Filmde pentimento sözcüğünü öğrenirken, satranç kitabında da “vezir açmazı” kavramını ve ne olduğunu öğrenmiştim. Bir oyuncu rakibi şah çektiğinde mattan kurtulmak için vezirini şahın önüne getirdiği an bir vezir açmazı oluşmuş demektir ve bu durumda şahı korumak için vezirini bir file ya da kaleye değişmek zorunda kalabilir. Satrançta “açmaz” kavramı farklı taşların hareket alanını kısıtlamada da kullanılır ama en etkili açmaz vezir açmazıdır. Bu durumda oyuncu ya en güçlü taşını, vezirini hareket ettiremez ya da yukarıda da yazdığım gibi daha değersiz bir taşa feda eder ve oyundaki gücünü önemli ölçüde kaybeder.
Yazıya neden bu iki kavramla girdiğimi açıklamaya çalışayım. CHP Erdoğan’ın siyasi hamleleri karşısında oyun kurabilmek için önemli bir hamle yapmaya hazırlanıyor. Cumhurbaşkanı adayını ön seçimle belirlemek. Bu durumun neden vezir açmazı anlamına geldiğini irdelemeye çalışacağım.
Pentimento sözcüğüne gelince her ne kadar Erdoğan’ın sanat gibi bir sorunu olmasa da önündeki tuvale resimler yapıyor ve biz üstteki resimleri görürken, altta kalan fırça darbelerini ve aslında ne yapmak istediğini, neden vazgeçip neye yöneldiğini anlamakta zorlanıyoruz.
Bu iki sözcüğe ilişkin notlarımı burada bırakıp, asıl söyleyeceklerini anlatabilmek için biraz gerilere gitmek istiyorum.
CHP 31 Mart 2024 yerel seçimlerinde sağladığı başarıyı doğru yönetemedi. Birinci parti olarak ve sahip olduğu belediye başkanlıklarına yenilerini ekleyerek büyük bir başarı sağlamıştı halbuki. Bu başarının ardından CHP Genel Başkanı Özgür Özel, birinci parti olmanın verdiği özgüvenle, adına “normalleşme” ya da “yumuşama” denilen bir süreç başlatarak Erdoğan’la görüşmenin yolunu seçti. Karşılıklı görüşmeler oldu ve olduğuyla kaldı.
Bu süreçte siyasi yorumcular arasında görüş ayrılığı yaşandı. Kimileri Özel’in doğru yaptığını savunurken, aralarında benim de olduğum birileri de bunun yanlış olduğunu yazdı, çizdi: Erdoğan seçimlerde kaybetmişken üzerine gitmek yerine, normalleşme, yumuşama arayışları, düşen Erdoğan’a kalkması için el uzatmak anlamına gelir denildi.

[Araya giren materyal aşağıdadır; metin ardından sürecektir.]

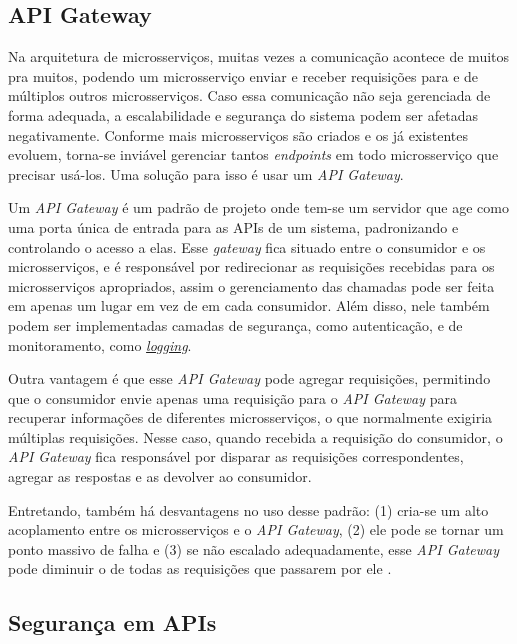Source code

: \subsection{API Gateway}\label{boas-praticas-api-gateway}
Na arquitetura de microsserviços, muitas vezes a comunicação acontece de muitos pra muitos, podendo um microsserviço enviar e receber requisições para e de múltiplos outros microsserviços. Caso essa comunicação não seja gerenciada de forma adequada, a escalabilidade e segurança do sistema podem ser afetadas negativamente. Conforme mais microsserviços são criados e os já existentes evoluem, torna-se inviável gerenciar tantos \emph{endpoints} em todo microsserviço que precisar usá-los. Uma solução para isso é usar um \emph{API Gateway}. \cite{livro-building-microservices}

Um \emph{API Gateway} é um padrão de projeto onde tem-se um servidor que age como uma porta única de entrada para as APIs de um sistema, padronizando e controlando o acesso a elas. Esse \emph{gateway} fica situado entre o consumidor e os microsserviços, e é responsável por redirecionar as requisições recebidas para os microsserviços apropriados, assim o gerenciamento das chamadas pode ser feita em apenas um lugar em vez de em cada consumidor. Além disso, nele também podem ser implementadas camadas de segurança, como autenticação, e de monitoramento, como \hyperref[subsecao-registros]{\emph{logging}}.

Outra vantagem é que esse \emph{API Gateway} pode agregar requisições, permitindo que o consumidor envie apenas uma requisição para o \emph{API Gateway} para recuperar informações de diferentes microsserviços, o que normalmente exigiria múltiplas requisições. Nesse caso, quando recebida a requisição do consumidor, o \emph{API Gateway} fica responsável por disparar as requisições correspondentes, agregar as respostas e as devolver ao consumidor.

Entretando, também há desvantagens no uso desse padrão: (1) cria-se um alto acoplamento entre os microsserviços e o \emph{API Gateway}, (2) ele pode se tornar um ponto massivo de falha e (3) se não escalado adequadamente, esse \emph{API Gateway} pode diminuir o de todas as requisições que passarem por ele \cite{microsoft-api-gateway}.

\subsection{Segurança em APIs}

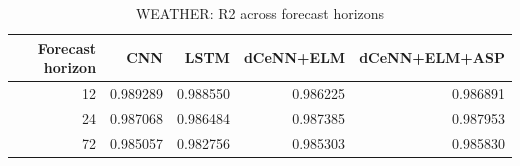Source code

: \begin{table}
\caption{WEATHER: R2 across forecast horizons}
\begin{tabular}{rrrrr}
\toprule
Forecast horizon & CNN & LSTM & dCeNN+ELM & dCeNN+ELM+ASP \\
\midrule
12 & 0.989289 & 0.988550 & 0.986225 & 0.986891 \\
24 & 0.987068 & 0.986484 & 0.987385 & 0.987953 \\
72 & 0.985057 & 0.982756 & 0.985303 & 0.985830 \\
\bottomrule
\end{tabular}
\end{table}
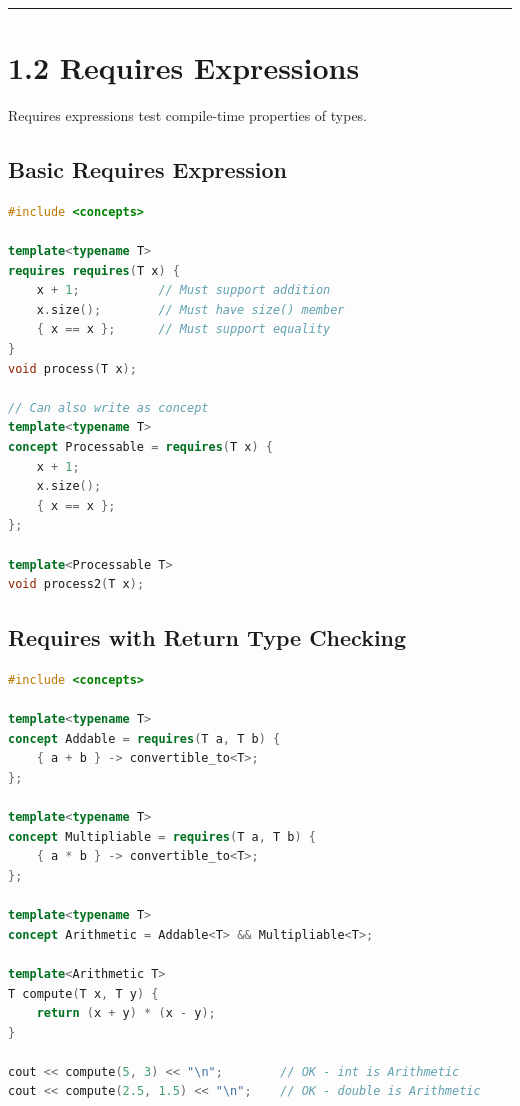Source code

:\begin{center}\rule{0.5\linewidth}{0.5pt}\end{center}

\hypertarget{requires-expressions}{%
\section{1.2 Requires Expressions}\label{requires-expressions}}

Requires expressions test compile-time properties of types.

\hypertarget{basic-requires-expression}{%
\subsection{Basic Requires Expression}\label{basic-requires-expression}}

\begin{lstlisting}[language={C++}]
#include <concepts>

template<typename T>
requires requires(T x) {
    x + 1;           // Must support addition
    x.size();        // Must have size() member
    { x == x };      // Must support equality
}
void process(T x);

// Can also write as concept
template<typename T>
concept Processable = requires(T x) {
    x + 1;
    x.size();
    { x == x };
};

template<Processable T>
void process2(T x);
\end{lstlisting}

\hypertarget{requires-with-return-type-checking}{%
\subsection{Requires with Return Type
Checking}\label{requires-with-return-type-checking}}

\begin{lstlisting}[language={C++}]
#include <concepts>

template<typename T>
concept Addable = requires(T a, T b) {
    { a + b } -> convertible_to<T>;
};

template<typename T>
concept Multipliable = requires(T a, T b) {
    { a * b } -> convertible_to<T>;
};

template<typename T>
concept Arithmetic = Addable<T> && Multipliable<T>;

template<Arithmetic T>
T compute(T x, T y) {
    return (x + y) * (x - y);
}

cout << compute(5, 3) << "\n";        // OK - int is Arithmetic
cout << compute(2.5, 1.5) << "\n";    // OK - double is Arithmetic
\end{lstlisting}

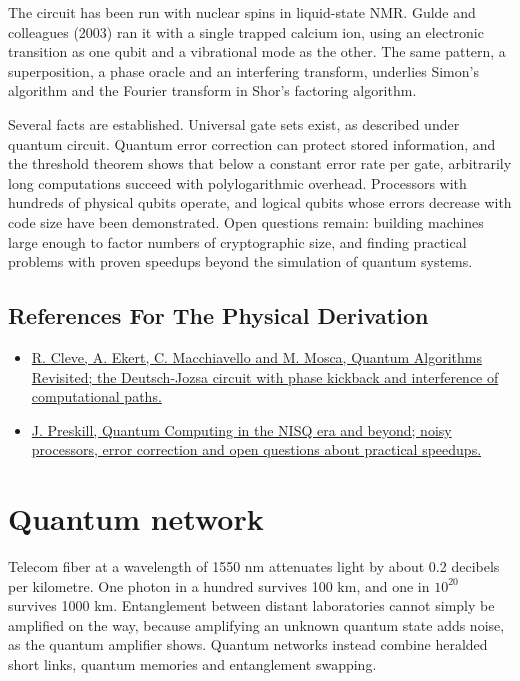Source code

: \documentclass[11pt,oneside]{book}
\begin{document}
The circuit has been run with nuclear spins in liquid-state NMR. Gulde and colleagues (2003) ran it with a single trapped calcium ion, using an electronic transition as one qubit and a vibrational mode as the other. The same pattern, a superposition, a phase oracle and an interfering transform, underlies Simon's algorithm and the Fourier transform in Shor's factoring algorithm.

Several facts are established. Universal gate sets exist, as described under quantum circuit. Quantum error correction can protect stored information, and the threshold theorem shows that below a constant error rate per gate, arbitrarily long computations succeed with polylogarithmic overhead. Processors with hundreds of physical qubits operate, and logical qubits whose errors decrease with code size have been demonstrated. Open questions remain: building machines large enough to factor numbers of cryptographic size, and finding practical problems with proven speedups beyond the simulation of quantum systems.

\subsection*{References For The Physical Derivation}
\begin{itemize}
\item \href{https://arxiv.org/abs/quant-ph/9708016}{R. Cleve, A. Ekert, C. Macchiavello and M. Mosca, Quantum Algorithms Revisited; the Deutsch-Jozsa circuit with phase kickback and interference of computational paths.}
\item \href{https://arxiv.org/abs/1801.00862}{J. Preskill, Quantum Computing in the NISQ era and beyond; noisy processors, error correction and open questions about practical speedups.}
\end{itemize}





\clearpage

\section{Quantum network}

\label{topic:quantum-network}

Telecom fiber at a wavelength of 1550 nm attenuates light by about 0.2 decibels per kilometre. One photon in a hundred survives 100 km, and one in \(10^{20}\) survives 1000 km. Entanglement between distant laboratories cannot simply be amplified on the way, because amplifying an unknown quantum state adds noise, as the quantum amplifier shows. Quantum networks instead combine heralded short links, quantum memories and entanglement swapping.
\end{document}
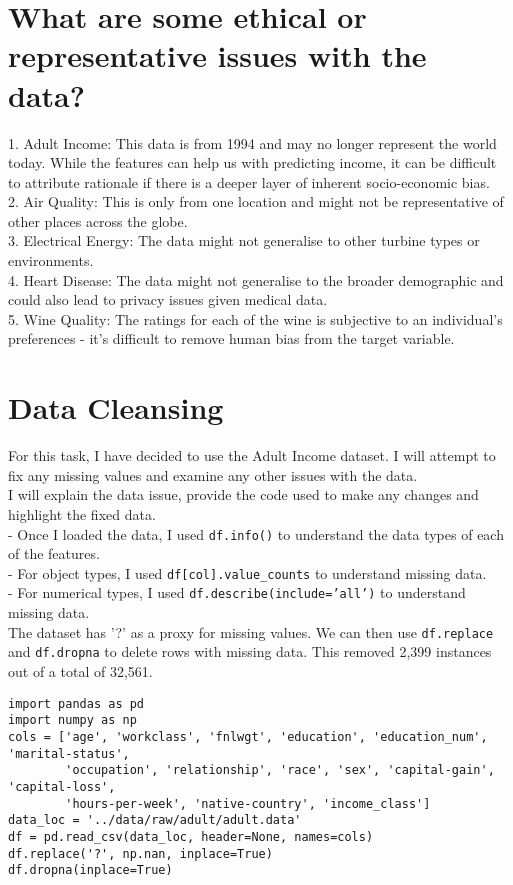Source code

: \documentclass[11pt]{article}
\begin{document}
\section{What are some ethical or representative issues with the data?}
1. Adult Income: This data is from 1994 and may no longer represent the world today. While the features can help us with predicting income, it can be difficult to attribute rationale if there is a deeper layer of inherent socio-economic bias. \\
2. Air Quality: This is only from one location and might not be representative of other places across the globe. \\
3. Electrical Energy: The data might not generalise to other turbine types or environments. \\
4. Heart Disease: The data might not generalise to the broader demographic and could also lead to privacy issues given medical data. \\
5. Wine Quality: The ratings for each of the wine is subjective to an individual's preferences - it's difficult to remove human bias from the target variable.

\section{Data Cleansing}
For this task, I have decided to use the Adult Income dataset. I will attempt to fix any missing values and examine any other issues with the data. \\
I will explain the data issue, provide the code used to make any changes and highlight the fixed data. \\
- Once I loaded the data, I used \texttt{df.info()} to understand the data types of each of the features. \\
- For object types, I used \texttt{df[col].value\_counts} to understand missing data. \\
- For numerical types, I used \texttt{df.describe(include='all')} to understand missing data. \\
The dataset has '?' as a proxy for missing values. We can then use \texttt{df.replace} and \texttt{df.dropna} to delete rows with missing data. This removed 2,399 instances out of a total of 32,561. 

\begin{lstlisting}[caption={Cleaning Adult Income dataset}, label={lst:cleaning}]
import pandas as pd
import numpy as np
cols = ['age', 'workclass', 'fnlwgt', 'education', 'education_num', 'marital-status', 
        'occupation', 'relationship', 'race', 'sex', 'capital-gain', 'capital-loss', 
        'hours-per-week', 'native-country', 'income_class']
data_loc = '../data/raw/adult/adult.data'
df = pd.read_csv(data_loc, header=None, names=cols)
df.replace('?', np.nan, inplace=True)
df.dropna(inplace=True)
\end{lstlisting}
\end{document}
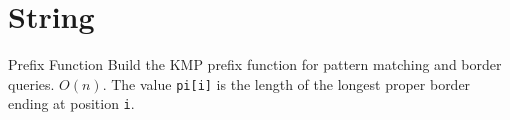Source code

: \section{String}
\label{sec:string}

\AlgorithmEntry
  {Prefix Function}
  {Build the KMP prefix function for pattern matching and border queries.}
  {$O(n)$.}
  {The value \texttt{pi[i]} is the length of the longest proper border ending at position \texttt{i}.}


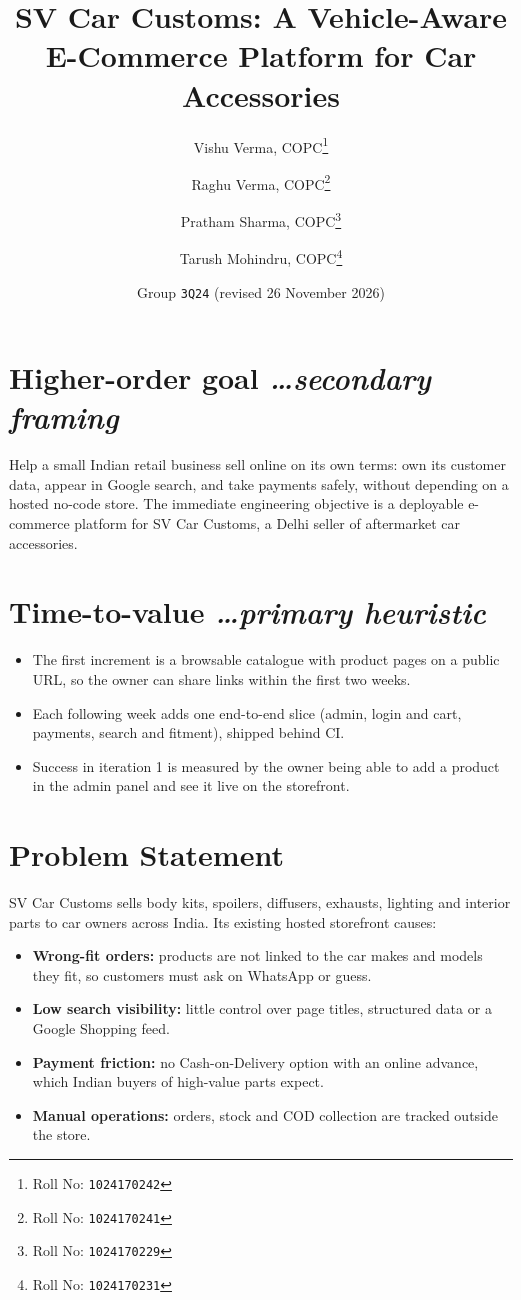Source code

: \documentclass[11pt,a4paper]{article}
\title{SV Car Customs: A Vehicle-Aware E-Commerce Platform for Car Accessories}
\author{
  Vishu Verma, COPC\thanks{Roll No: \texttt{1024170242}}
  \and
  Raghu Verma, COPC\thanks{Roll No: \texttt{1024170241}}
  \and
  Pratham Sharma, COPC\thanks{Roll No: \texttt{1024170229}}
  \and
  Tarush Mohindru, COPC\thanks{Roll No: \texttt{1024170231}}
}
\date{Group \texttt{3Q24} \quad (revised 26 November 2026)}
\newcommand{\BvrHint}[1]{%
  {\normalfont\normalsize\itshape\hfill #1}}
\begin{document}
\maketitle

\section{Higher-order goal%
  \BvrHint{\ldots secondary framing}}
Help a small Indian retail business sell online on its own terms: own its
customer data, appear in Google search, and take payments safely, without
depending on a hosted no-code store. The immediate engineering objective is a
deployable e-commerce platform for SV Car Customs, a Delhi seller of
aftermarket car accessories.

\section{Time-to-value %
\BvrHint{\ldots primary heuristic}}
\begin{itemize}[leftmargin=0.7cm]
    \item The first increment is a browsable catalogue with product pages on a
          public URL, so the owner can share links within the first two weeks.
    \item Each following week adds one end-to-end slice (admin, login and cart,
          payments, search and fitment), shipped behind CI.
    \item Success in iteration 1 is measured by the owner being able to add a
          product in the admin panel and see it live on the storefront.
\end{itemize}

\section{Problem Statement}
SV Car Customs sells body kits, spoilers, diffusers, exhausts, lighting and
interior parts to car owners across India. Its existing hosted storefront
causes:
\begin{itemize}[leftmargin=0.7cm]
    \item \textbf{Wrong-fit orders:} products are not linked to the car makes
          and models they fit, so customers must ask on WhatsApp or guess.
    \item \textbf{Low search visibility:} little control over page titles,
          structured data or a Google Shopping feed.
    \item \textbf{Payment friction:} no Cash-on-Delivery option with an online
          advance, which Indian buyers of high-value parts expect.
    \item \textbf{Manual operations:} orders, stock and COD collection are
          tracked outside the store.
\end{itemize}
\end{document}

Arada geçen süreçte Erdoğan ilk şoku atlattıktan sonra karşı atağa geçti ve CHP/DEM parti belediye başkanlarını görevden almalar ve kayyum uygulamaları başladı. Başta CHP İstanbul Belediye Başkanı olmak üzere bir çok CHP’li siyasetçi hakkında dava üstüne dava açılmaya başlandı. Erdoğan hemen her konuşmasında Özel’i konu edinirken CHP içindeki görüş ayrılıklarını kaşımaktan ve kışkırtmaktan geri durmadı.
1 Ekim 2024’te yeni yasama yılının açılışında Cumhur İttifakının bileşenlerinden MHP’nin Genel Başkanı Devlet Bahçeli DEM partililerin elini sıkarak bir şaşkınlığa yol açarken, 22 Ekim’de Bahçeli dışında kim derse desin başına bela alacağı bir ifadeyi orta yere pimi çekilmiş bir el bombası gibi bırakıverdi:
Editörlerimizin derlediği öngörüler, analizler, Türkiye’yi ve dünyayı şekillendiren haberler, Medyascope’un e-bülteni Andaç‘la her gün mail kutunuzda.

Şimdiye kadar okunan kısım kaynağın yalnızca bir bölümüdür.